Final Project
Build a private web application that:
- takes a spoken description of a book,
- transcribes the request,
- decides whether the description is specific enough to identify the target,
- asks a follow-up question when needed,
- retrieves the text from an authorized corpus or course-provided backend,
- safely unpacks or normalizes the retrieved file, and
- reads the result aloud using the student’s own synthesized voice or a close approved approximation.
Expected Components
- Browser-based or web-app voice input
- Speech-to-text
- LLM or equivalent reasoning component for disambiguation
- Clarification dialogue
- Retrieval backend
- Safe extraction or normalization pipeline
- Text-to-speech
- Azure-backed deployment or infrastructure
Evaluation Notes
This project is judged substantially on integration and infrastructure, not only on model demos. Common failure points are:
- no working fully agentic component
- no working cloned voice end-to-end
- local-only implementations without a real web front end
- incomplete retrieval or file-handling logic
Sample Test Prompts
Sample prompts include:
- “Wolf Story by William McCleery”
- “The Dolls’ House by Rumer Godden”
- “Twig by Elizabeth Orton Jones”
- “The Twenty-One Balloons by William Pene du Bois”

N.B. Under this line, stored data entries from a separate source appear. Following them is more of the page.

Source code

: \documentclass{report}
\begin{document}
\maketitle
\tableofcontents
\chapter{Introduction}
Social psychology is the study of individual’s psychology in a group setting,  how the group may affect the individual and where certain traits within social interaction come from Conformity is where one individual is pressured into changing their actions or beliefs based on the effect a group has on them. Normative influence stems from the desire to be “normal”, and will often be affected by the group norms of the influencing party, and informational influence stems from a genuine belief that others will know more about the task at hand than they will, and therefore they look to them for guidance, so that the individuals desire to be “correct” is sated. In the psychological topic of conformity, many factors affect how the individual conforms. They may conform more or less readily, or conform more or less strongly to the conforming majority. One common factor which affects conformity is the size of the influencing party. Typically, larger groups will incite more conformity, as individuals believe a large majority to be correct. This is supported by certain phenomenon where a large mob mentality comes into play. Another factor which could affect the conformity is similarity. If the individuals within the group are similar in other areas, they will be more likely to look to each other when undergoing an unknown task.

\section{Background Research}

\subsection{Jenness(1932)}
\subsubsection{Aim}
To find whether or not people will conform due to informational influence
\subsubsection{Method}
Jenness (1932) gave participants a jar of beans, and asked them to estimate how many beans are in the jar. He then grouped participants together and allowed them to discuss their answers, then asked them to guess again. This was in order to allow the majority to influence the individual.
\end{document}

- “Emil is sedated with laced chocolate and robbed on a train…”
- “15th century Poland, alchemy, the Philosopher’s Stone…”
These make it clear that the system was supposed to handle both exact titles and vague natural-language descriptions.
Deployment
Students will deploy their site to Azure.
Repository Copy
A markdown copy of this handout is also kept in the repository under
_starter_code/final-project/README.md.